The electron is not continuous decreasing, it is losing photons in discrete steps, according to Quantum Electrodynamics, on "microscopic" scales of course =)
 
twinsen said:
In a lecture today our lecturer illustrated the idea of wave particle duality and gave some experiments that show evidence for the particle side of things. Namely photoelectric and x-ray tube.
If I get this right the basic idea is that free electrons are accelerated through a potential difference to high speeds then collide with a screen of some material. This material decelerates the electrons causing x-ray emission.
What I don't quite get is that how can the emitted photon have wave like properties if it isn't a wave in the classical sense as surely the charge is not oscillating. Wouldnt the deceleration of a charge just cause a bump or small pulse in the EM field. Can a short pulse be taken to be a wave and how can you measure properties like frequency of such a wave.

Alex

PS. I wasnt sure where to post this classical/quantum sorry ;)

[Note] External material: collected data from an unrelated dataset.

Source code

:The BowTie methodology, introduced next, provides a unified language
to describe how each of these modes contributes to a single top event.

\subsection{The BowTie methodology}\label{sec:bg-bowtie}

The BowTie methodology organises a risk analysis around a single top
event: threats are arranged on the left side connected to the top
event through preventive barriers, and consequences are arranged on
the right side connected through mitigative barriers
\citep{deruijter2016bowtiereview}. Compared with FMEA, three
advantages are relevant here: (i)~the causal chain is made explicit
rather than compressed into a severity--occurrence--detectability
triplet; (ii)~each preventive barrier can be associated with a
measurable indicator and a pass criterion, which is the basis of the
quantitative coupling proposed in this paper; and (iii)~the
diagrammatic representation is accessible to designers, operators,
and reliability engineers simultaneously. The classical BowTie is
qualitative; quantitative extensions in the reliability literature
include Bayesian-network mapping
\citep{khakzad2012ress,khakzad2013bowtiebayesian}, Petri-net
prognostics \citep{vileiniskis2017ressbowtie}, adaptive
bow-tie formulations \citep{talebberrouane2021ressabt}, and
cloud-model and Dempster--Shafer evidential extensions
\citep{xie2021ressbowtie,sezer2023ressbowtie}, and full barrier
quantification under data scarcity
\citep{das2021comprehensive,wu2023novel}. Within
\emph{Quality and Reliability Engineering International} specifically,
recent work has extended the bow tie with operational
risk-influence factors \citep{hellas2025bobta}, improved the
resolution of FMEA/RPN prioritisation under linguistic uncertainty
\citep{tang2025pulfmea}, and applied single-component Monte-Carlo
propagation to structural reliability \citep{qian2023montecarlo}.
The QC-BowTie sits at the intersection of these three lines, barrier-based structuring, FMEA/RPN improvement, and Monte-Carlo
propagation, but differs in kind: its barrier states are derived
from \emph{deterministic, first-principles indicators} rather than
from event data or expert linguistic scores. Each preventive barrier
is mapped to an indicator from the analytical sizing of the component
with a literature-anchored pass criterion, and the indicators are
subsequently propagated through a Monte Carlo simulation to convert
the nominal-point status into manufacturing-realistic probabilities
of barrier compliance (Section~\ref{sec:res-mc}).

I think (and I'm only guessing here) that your teacher is trying to illustrate the fact that "breaking radiation" or Bremsstrahlung can easily be described using classical E&M, and thus, makes it a "wave" behavior. It isn't something I would do, but it would be something I won't find difficult to understand why he/she would use it in this way.

Zz.
 
Yer that sounds like what we were doing.

Ah so the emission is more of a continuous spectrum is this built out of lots of separate pulses of differing wavelength?

Alex
 
twinsen said:
Yer that sounds like what we were doing.

Ah so the emission is more of a continuous spectrum is this built out of lots of separate pulses of differing wavelength?

Alex

Classical description doesn't necessary imply a continuous spectrum. For example, a waveguide can be accurately described with straightforward wave picture, and you get discrete wavelengths (frequencies) in there. It is just that in Bremsstrahlung, you can apply the "accelerating" (or in this case, decelerating) charge description from classical E&M, which of course, is based on the wave description of E&M radiation.

Zz.
 
Not an expert in QM. AFAIK, Schrödinger's equation is quite different from the classical wave equation. The former is an equation for the dynamics of the state of a (quantum?) system, the latter is an equation for the dynamics of a (classical) degree of freedom. As a matter of fact, Schrödinger's equation is first order in time derivatives, while the classical wave equation is second order. But, AFAIK, Schrödinger's equation is a wave equation; only its interpretation makes it non-classical...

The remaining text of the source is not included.